A measurement of the inclusive bottom jet cross section is presented for events containing a $Z$ boson in $p\bar{p}$ collisions at $\sqrt{s}=1.96$ TeV using the Collider Detector at Fermilab. $Z$ bosons are identified in their electron and muon decay modes, and $b$ jets with $E_T>20$ GeV and $|\eta|<1.5$ are identified by reconstructing a secondary decay vertex. The measurement is based on an integrated luminosity of about 330 ${\rm pb}^{-1}$. A cross section times branching ratio of $\sigma (Z+b {\rm jets}) \times {\cal B}(Z \to \ell^+ \ell^-)= 0.93 \pm 0.36$ pb is found, where ${\cal B}(Z\to \ell^+ \ell^-)$ is the branching ratio of the $Z$ boson or $\gamma^*$ into a single flavor dilepton pair ($e$ or $\mu$) in the mass range between 66 and 116 GeV$/c^2$. The ratio of $b$ jets to the total number of jets of any flavor in the $Z$ sample, within the same kinematic range as the $b$ jets, is $2.36 \pm 0.92%$. Here, the uncertainties are the quadratic sum of statistical and systematic uncertainties.

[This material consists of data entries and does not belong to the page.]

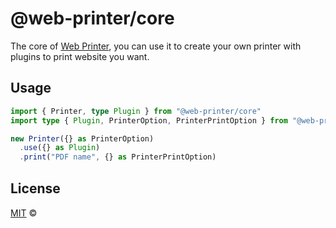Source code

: # @web-printer/core

The core of [Web Printer](https://github.com/busiyiworld/web-printer), you can use it to create your own printer with plugins to print website you want.

## Usage

```ts
import { Printer, type Plugin } from "@web-printer/core"
import type { Plugin, PrinterOption, PrinterPrintOption } from "@web-printer/core"

new Printer({} as PrinterOption)
  .use({} as Plugin)
  .print("PDF name", {} as PrinterPrintOption)
```

## License

<a href="https://github.com/ourongxing/web-printer/blob/main/LICENSE">MIT</a> <span>©</span> <a href="https://github.com/ourongxing"><img width=15 src="https://avatars.githubusercontent.com/u/48356807?v=4"></a>
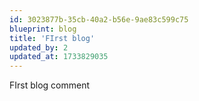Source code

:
 ```yaml
---
id: 3023877b-35cb-40a2-b56e-9ae83c599c75
blueprint: blog
title: 'FIrst blog'
updated_by: 2
updated_at: 1733829035
---
```

FIrst blog comment
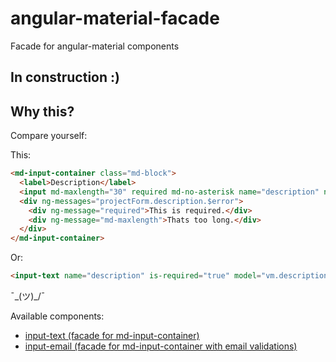 # angular-material-facade

Facade for angular-material components


## In construction :)

## Why this?
Compare yourself:

This:

```html
<md-input-container class="md-block">
  <label>Description</label>
  <input md-maxlength="30" required md-no-asterisk name="description" ng-model="project.description">
  <div ng-messages="projectForm.description.$error">
    <div ng-message="required">This is required.</div>
    <div ng-message="md-maxlength">Thats too long.</div>
  </div>
</md-input-container>
```

Or:

```html
<input-text name="description" is-required="true" model="vm.description" label="Description"></input-text>
```

¯\_(ツ)_/¯


Available components:

* [input-text (facade for md-input-container)](https://github.com/marcosflorencio/angular-material-facade/tree/master/src/input-text)
* [input-email (facade for md-input-container with email validations)](https://github.com/marcosflorencio/angular-material-facade/tree/master/src/input-text)

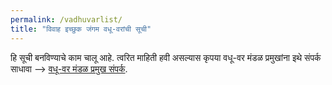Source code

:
 ```yaml
---
permalink: /vadhuvarlist/
title: "विवाह इच्छुक जंगम वधू-वरांची सूची"
---
```



हि सूची बनविण्याचे काम चालू आहे. त्वरित माहिती हवी असल्यास कृपया वधू-वर मंडळ प्रमुखांना इथे संपर्क साधावा -->  [वधू-वर मंडळ प्रमुख संपर्क](/vadhuvar/).
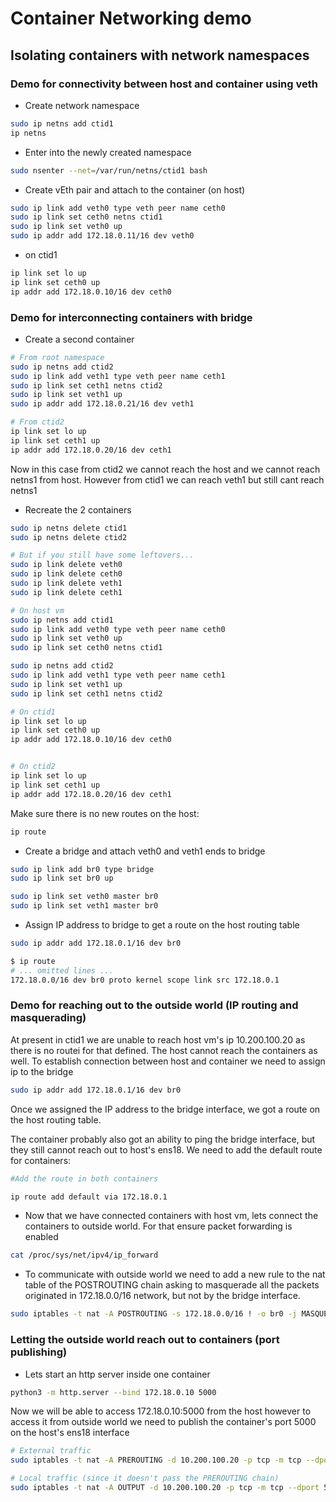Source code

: # Container Networking demo

## Isolating containers with network namespaces

### Demo for connectivity between host and container using veth

- Create network namespace 
```bash
sudo ip netns add ctid1
ip netns
``` 

- Enter into the newly created namespace
```bash
sudo nsenter --net=/var/run/netns/ctid1 bash
```

- Create vEth pair and attach to the container (on host)
```bash
sudo ip link add veth0 type veth peer name ceth0
sudo ip link set ceth0 netns ctid1
sudo ip link set veth0 up
sudo ip addr add 172.18.0.11/16 dev veth0
```

- on ctid1
```bash
ip link set lo up
ip link set ceth0 up
ip addr add 172.18.0.10/16 dev ceth0
```

### Demo for interconnecting containers with bridge

- Create a second container
```bash
# From root namespace
sudo ip netns add ctid2
sudo ip link add veth1 type veth peer name ceth1
sudo ip link set ceth1 netns ctid2
sudo ip link set veth1 up
sudo ip addr add 172.18.0.21/16 dev veth1

# From ctid2 
ip link set lo up
ip link set ceth1 up
ip addr add 172.18.0.20/16 dev ceth1
```
Now in this case from ctid2 we cannot reach the host and we cannot reach netns1 from host. However from ctid1 we can reach veth1 but still cant reach netns1

- Recreate the 2 containers
```bash
sudo ip netns delete ctid1
sudo ip netns delete ctid2

# But if you still have some leftovers...
sudo ip link delete veth0
sudo ip link delete ceth0
sudo ip link delete veth1
sudo ip link delete ceth1
```

```bash
# On host vm
sudo ip netns add ctid1
sudo ip link add veth0 type veth peer name ceth0
sudo ip link set veth0 up
sudo ip link set ceth0 netns ctid1

sudo ip netns add ctid2
sudo ip link add veth1 type veth peer name ceth1
sudo ip link set veth1 up
sudo ip link set ceth1 netns ctid2

# On ctid1
ip link set lo up
ip link set ceth0 up
ip addr add 172.18.0.10/16 dev ceth0


# On ctid2
ip link set lo up
ip link set ceth1 up
ip addr add 172.18.0.20/16 dev ceth1
```

Make sure there is no new routes on the host:
```bash
ip route
```

- Create a bridge and attach veth0 and veth1 ends to bridge
```bash
sudo ip link add br0 type bridge
sudo ip link set br0 up

sudo ip link set veth0 master br0
sudo ip link set veth1 master br0
```

- Assign IP address to bridge to get a route on the host routing table
```bash
sudo ip addr add 172.18.0.1/16 dev br0

$ ip route
# ... omitted lines ...
172.18.0.0/16 dev br0 proto kernel scope link src 172.18.0.1
```

### Demo for reaching out to the outside world (IP routing and masquerading)

At present in ctid1 we are unable to reach host vm's ip 10.200.100.20 as there is no routei for that defined. The host cannot reach the containers as well. To establish connection between host and container we need to assign ip to the bridge

```bash
sudo ip addr add 172.18.0.1/16 dev br0
```

Once we assigned the IP address to the bridge interface, we got a route on the host routing table.

The container probably also got an ability to ping the bridge interface, but they still cannot reach out to host's ens18. We need to add the default route for containers:

```bash
#Add the route in both containers

ip route add default via 172.18.0.1
```

- Now that we have connected containers with host vm, lets connect the containers to outside world. For that ensure packet forwarding is enabled

```bash
cat /proc/sys/net/ipv4/ip_forward
```

- To communicate with outside world we need to add a new rule to the nat table of the POSTROUTING chain asking to masquerade all the packets originated in 172.18.0.0/16 network, but not by the bridge interface.
```bash
sudo iptables -t nat -A POSTROUTING -s 172.18.0.0/16 ! -o br0 -j MASQUERADE
```

### Letting the outside world reach out to containers (port publishing)

- Lets start an http server inside one container
```bash
python3 -m http.server --bind 172.18.0.10 5000
```

Now we will be able to access 172.18.0.10:5000 from the host however to access it from outside world we need to publish the container's port 5000 on the host's ens18 interface
```bash
# External traffic
sudo iptables -t nat -A PREROUTING -d 10.200.100.20 -p tcp -m tcp --dport 5000 -j DNAT --to-destination 172.18.0.10:5000

# Local traffic (since it doesn't pass the PREROUTING chain)
sudo iptables -t nat -A OUTPUT -d 10.200.100.20 -p tcp -m tcp --dport 5000 -j DNAT --to-destination 172.18.0.10:5000
```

Predictions made with NLO QCD agree, within experimental and theoretical uncertainties, with these measurements.
B-jet cross section for the di-letpon mass from 66 to 116 GeV.
Ratio of the b-jet cross section to the inclusive Z0 cross section.
Ratio of the b-jet cross section to the generic jet cross section.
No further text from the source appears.